__Try it__. In the data below, find every line with the word "title" and copy it out.
*** Entries provided
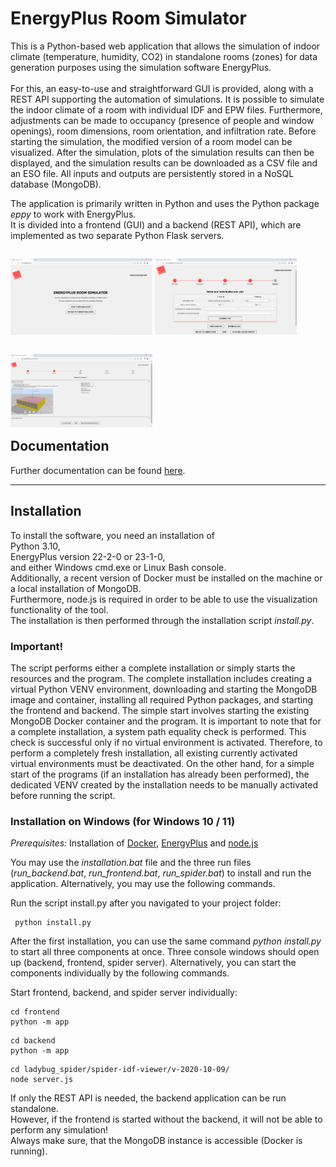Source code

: # EnergyPlus Room Simulator

This is a Python-based web application that allows the simulation of indoor climate (temperature, humidity, CO2) in standalone rooms (zones) for data generation purposes using the simulation software EnergyPlus.<br><br>
For this, an easy-to-use and straightforward GUI is provided, along with a REST API supporting the automation of simulations. It is possible to simulate the indoor climate of a room with individual IDF and EPW files. Furthermore, adjustments can be made to occupancy (presence of people and window openings), room dimensions, room orientation, and infiltration rate. Before starting the simulation, the modified version of a room model can be visualized. After the simulation, plots of the simulation results can then be displayed, and the simulation results can be downloaded as a CSV file and an ESO file. All inputs and outputs are persistently stored in a NoSQL database (MongoDB).

The application is primarily written in Python and uses the Python package *eppy* to work with EnergyPlus.<br>
It is divided into a frontend (GUI) and a backend (REST API), which are implemented as two separate Python Flask servers. 

<p style="float:left;">
    <img src="frontend/static/frontpage.png" alt="Screenshot Frontpage" style="width:45%;">
    <img src="frontend/static/resultpage.png" alt="Screenshot Result page" style="width:45%;">
</p>
<p style="float:left;">
  <img src="frontend/static/roompage.png" alt="Screenshot Room page", style="width:45%;">
</p>

***
## Documentation

Further documentation can be found [here](https://ccwi.github.io/EP-Room-Simulator/). 

***

## Installation 
To install the software, you need an installation of<br>
Python 3.10, <br>
EnergyPlus version 22-2-0 or 23-1-0,<br>
and either Windows cmd.exe or Linux Bash console.<br>
Additionally, a recent version of Docker must be installed on the machine or a local installation of MongoDB.<br> 
Furthermore, node.js is required in order to be able to use the visualization functionality of the tool.<br>
The installation is then performed through the installation script <i>install.py</i>.

### Important!
The script performs either a complete installation or simply starts the resources and the program. The complete installation includes creating a virtual Python VENV environment, downloading and starting the MongoDB image and container, installing all required Python packages, and starting the frontend and backend. The simple start involves starting the existing MongoDB Docker container and the program. It is important to note that for a complete installation, a system path equality check is performed. This check is successful only if no virtual environment is activated. Therefore, to perform a completely fresh installation, all existing currently activated virtual environments must be deactivated. On the other hand, for a simple start of the programs (if an installation has already been performed), the dedicated VENV created by the installation needs to be manually activated before running the script. 

### Installation on Windows (for Windows 10 / 11)
*Prerequisites:* Installation of [Docker](https://www.docker.com/), [EnergyPlus](https://energyplus.net/) and [node.js](https://nodejs.org/en)

You may use the <i>installation.bat</i> file and the three run files (<i>run_backend.bat</i>, <i>run_frontend.bat</i>, <i>run_spider.bat</i>) to install and run the application. Alternatively, you may use the following commands.<br>

Run the script install.py after you navigated to your project folder:
```
 python install.py
```

After the first installation, you can use the same command *python install.py* to start all three components at once. Three console windows should open up (backend, frontend, spider server). Alternatively, you can start the components individually by the following commands.

Start frontend, backend, and spider server individually:
```
cd frontend
python -m app
```
```
cd backend
python -m app
```
```
cd ladybug_spider/spider-idf-viewer/v-2020-10-09/
node server.js
```

If only the REST API is needed, the backend application can be run standalone.<br>
However, if the frontend is started without the backend, it will not be able to perform any simulation!<br>
Always make sure, that the MongoDB instance is accessible (Docker is running).
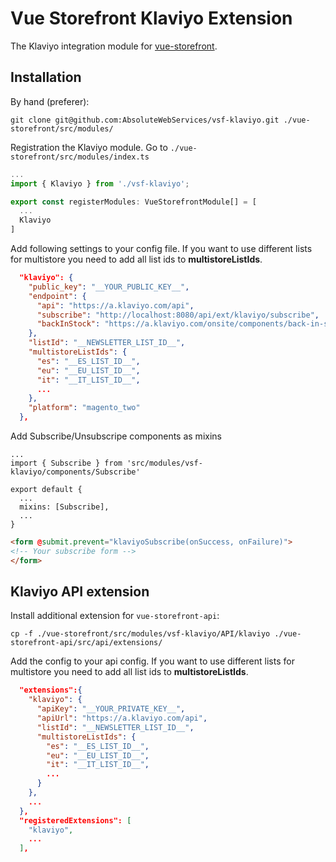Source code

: # Vue Storefront Klaviyo Extension

The Klaviyo integration module for [vue-storefront](https://github.com/DivanteLtd/vue-storefront).

## Installation

By hand (preferer):

```shell
git clone git@github.com:AbsoluteWebServices/vsf-klaviyo.git ./vue-storefront/src/modules/
```

Registration the Klaviyo module. Go to `./vue-storefront/src/modules/index.ts`

```js
...
import { Klaviyo } from './vsf-klaviyo';

export const registerModules: VueStorefrontModule[] = [
  ...
  Klaviyo
]
```

Add following settings to your config file. If you want to use different lists for multistore you need to add all list ids to **multistoreListIds**.

```json
  "klaviyo": {
    "public_key": "__YOUR_PUBLIC_KEY__",
    "endpoint": {
      "api": "https://a.klaviyo.com/api",
      "subscribe": "http://localhost:8080/api/ext/klaviyo/subscribe",
      "backInStock": "https://a.klaviyo.com/onsite/components/back-in-stock/subscribe"
    },
    "listId": "__NEWSLETTER_LIST_ID__",
    "multistoreListIds": {
      "es": "__ES_LIST_ID__",
      "eu": "__EU_LIST_ID__",
      "it": "__IT_LIST_ID__",
      ...
    },
    "platform": "magento_two"
  },
```

Add Subscribe/Unsubscripe components as mixins

```
...
import { Subscribe } from 'src/modules/vsf-klaviyo/components/Subscribe'

export default {
  ...
  mixins: [Subscribe],
  ...
}
```

```html
<form @submit.prevent="klaviyoSubscribe(onSuccess, onFailure)">
<!-- Your subscribe form -->
</form>
```

## Klaviyo API extension

Install additional extension for `vue-storefront-api`:

```shell
cp -f ./vue-storefront/src/modules/vsf-klaviyo/API/klaviyo ./vue-storefront-api/src/api/extensions/
```

Add the config to your api config. If you want to use different lists for multistore you need to add all list ids to **multistoreListIds**.

```json
  "extensions":{
    "klaviyo": {
      "apiKey": "__YOUR_PRIVATE_KEY__",
      "apiUrl": "https://a.klaviyo.com/api",
      "listId": "__NEWSLETTER_LIST_ID__",
      "multistoreListIds": {
        "es": "__ES_LIST_ID__",
        "eu": "__EU_LIST_ID__",
        "it": "__IT_LIST_ID__",
        ...
      }
    },
    ...
  },
  "registeredExtensions": [
    "klaviyo",
    ...
  ],
```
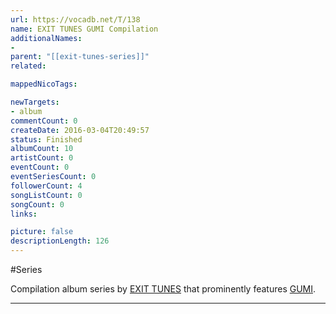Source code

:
 ```yaml
---
url: https://vocadb.net/T/138
name: EXIT TUNES GUMI Compilation
additionalNames: 
- 
parent: "[[exit-tunes-series]]"
related:

mappedNicoTags:

newTargets:
- album
commentCount: 0
createDate: 2016-03-04T20:49:57
status: Finished
albumCount: 10
artistCount: 0
eventCount: 0
eventSeriesCount: 0
followerCount: 4
songListCount: 0
songCount: 0
links: 

picture: false
descriptionLength: 126
---
```


#Series

Compilation album series by [EXIT TUNES](https://vocadb.net/Ar/107) that prominently features [GUMI](https://vocadb.net/Ar/3).

---

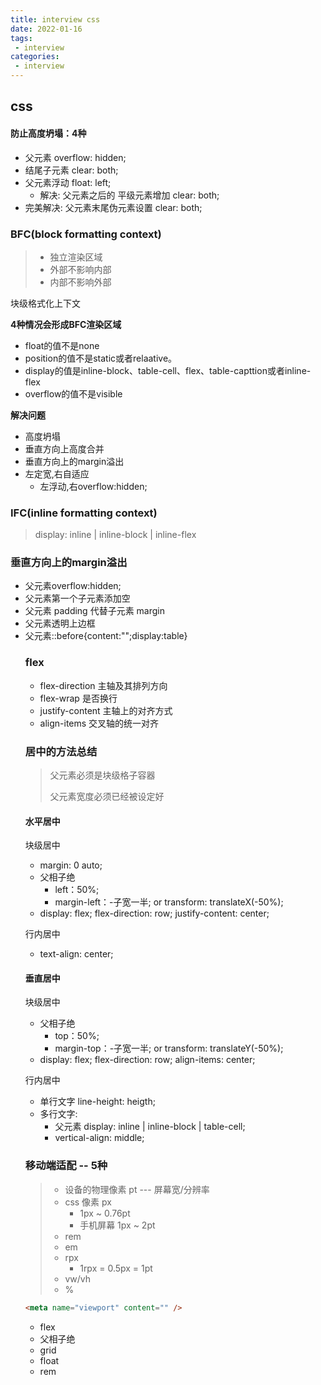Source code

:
 ```yaml
---
title: interview css
date: 2022-01-16
tags:
 - interview
categories:
 - interview
---
```


## css

#### 防止高度坍塌：4种

- 父元素 overflow: hidden;
- 结尾子元素 clear: both;
- 父元素浮动 float: left;
  - 解决: 父元素之后的 平级元素增加 clear: both;
- 完美解决: 父元素末尾伪元素设置 clear: both;



### BFC(block formatting context)

> - 独立渲染区域
> - 外部不影响内部
> - 内部不影响外部

块级格式化上下文

**4种情况会形成BFC渲染区域**

- float的值不是none
- position的值不是static或者relaative。
- display的值是inline-block、table-cell、flex、table-capttion或者inline-flex
- overflow的值不是visible



**解决问题**

- 高度坍塌
- 垂直方向上高度合并
- 垂直方向上的margin溢出
- 左定宽,右自适应
  - 左浮动,右overflow:hidden;



### IFC(inline formatting context)

> display: inline | inline-block | inline-flex



### 垂直方向上的margin溢出

- 父元素overflow:hidden;
- 父元素第一个子元素添加空<table>
- 父元素 padding 代替子元素 margin
- 父元素透明上边框
- 父元素::before{content:"";display:table}



### flex

- flex-direction 主轴及其排列方向
- flex-wrap 是否换行
- justify-content 主轴上的对齐方式
- align-items 交叉轴的统一对齐



### 居中的方法总结

> 父元素必须是块级格子容器
>
> 父元素宽度必须已经被设定好

#### 水平居中

块级居中

- margin: 0 auto;
- 父相子绝
  - left：50%;
  - margin-left：-子宽一半; or transform: translateX(-50%);
- display: flex; flex-direction: row; justify-content: center;

行内居中

- text-align: center;

#### 垂直居中

块级居中

- 父相子绝
  - top：50%;
  - margin-top：-子宽一半; or transform: translateY(-50%);
- display: flex; flex-direction: row; align-items: center;

行内居中

- 单行文字 line-height: heigth;
- 多行文字: 
  - 父元素 display: inline | inline-block | table-cell;
  - vertical-align: middle;

### 移动端适配 -- 5种

> - 设备的物理像素 pt --- 屏幕宽/分辨率
> - css 像素 px 
>   - 1px ~ 0.76pt
>   - 手机屏幕 1px ~ 2pt
> - rem 
> - em
> - rpx
>   - 1rpx = 0.5px = 1pt
> - vw/vh
> - %

```html
<meta name="viewport" content="" />
```



- flex
- 父相子绝
- grid
- float
- rem

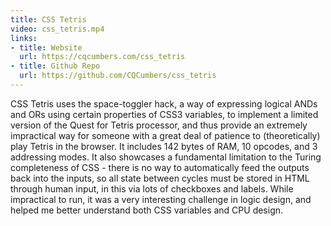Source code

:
 ```yaml
---
title: CSS Tetris
video: css_tetris.mp4
links:
- title: Website
  url: https://cqcumbers.com/css_tetris
- title: Github Repo
  url: https://github.com/CQCumbers/css_tetris
---
```


CSS Tetris uses the space-toggler hack, a way of expressing logical ANDs and ORs using certain properties of CSS3 variables, to implement a limited version of the Quest for Tetris processor, and thus provide an extremely impractical way for someone with a great deal of patience to (theoretically) play Tetris in the browser. It includes 142 bytes of RAM, 10 opcodes, and 3 addressing modes. It also showcases a fundamental limitation to the Turing completeness of CSS - there is no way to automatically feed the outputs back into the inputs, so all state between cycles must be stored in HTML through human input, in this via lots of checkboxes and labels. While impractical to run, it was a very interesting challenge in logic design, and helped me better understand both CSS variables and CPU design.
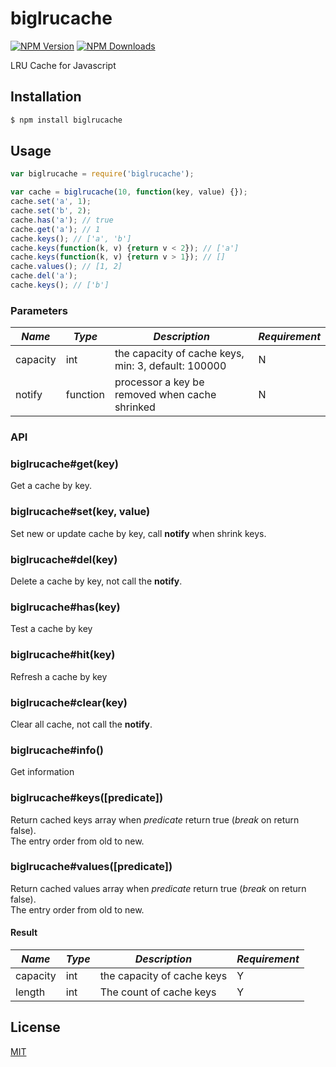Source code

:# biglrucache

[![NPM Version][npm-image]][npm-url]
[![NPM Downloads][downloads-image]][downloads-url]

LRU Cache for Javascript

## Installation

```sh
$ npm install biglrucache
```

## Usage

``` javascript
var biglrucache = require('biglrucache');

var cache = biglrucache(10, function(key, value) {});
cache.set('a', 1);
cache.set('b', 2);
cache.has('a'); // true
cache.get('a'); // 1
cache.keys(); // ['a', 'b']
cache.keys(function(k, v) {return v < 2}); // ['a']
cache.keys(function(k, v) {return v > 1}); // []
cache.values(); // [1, 2]
cache.del('a');
cache.keys(); // ['b']
```

### Parameters

|*Name*|*Type*|*Description*|*Requirement*|
|---|---|---|---|
|capacity|int|the capacity of cache keys, min: 3, default: 100000|N|
|notify|function|processor a key be removed when cache shrinked|N|

### API

### biglrucache#get(key)
Get a cache by key.

### biglrucache#set(key, value)
Set new or update cache by key, call **notify** when shrink keys.

### biglrucache#del(key)
Delete a cache by key, not call the **notify**.

### biglrucache#has(key)
Test a cache by key

### biglrucache#hit(key)
Refresh a cache by key

### biglrucache#clear(key)
Clear all cache, not call the **notify**.

### biglrucache#info()
Get information

### biglrucache#keys([predicate])
Return cached keys array when *predicate* return true (*break* on return false).  
The entry order from old to new.

### biglrucache#values([predicate])
Return cached values array when *predicate* return true (*break* on return false).  
The entry order from old to new.

#### Result

|*Name*|*Type*|*Description*|*Requirement*|
|---|---|---|---|
|capacity|int|the capacity of cache keys|Y|
|length|int|The count of cache keys|Y|

## License

[MIT](LICENSE)

[npm-image]: https://img.shields.io/npm/v/biglrucache.svg
[npm-url]: https://npmjs.org/package/biglrucache
[downloads-image]: https://img.shields.io/npm/dm/biglrucache.svg
[downloads-url]: https://npmjs.org/package/biglrucache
******
__Exercise answer__.
title: interview css
title: CSS Tetris
- title: Website
- title: Github Repo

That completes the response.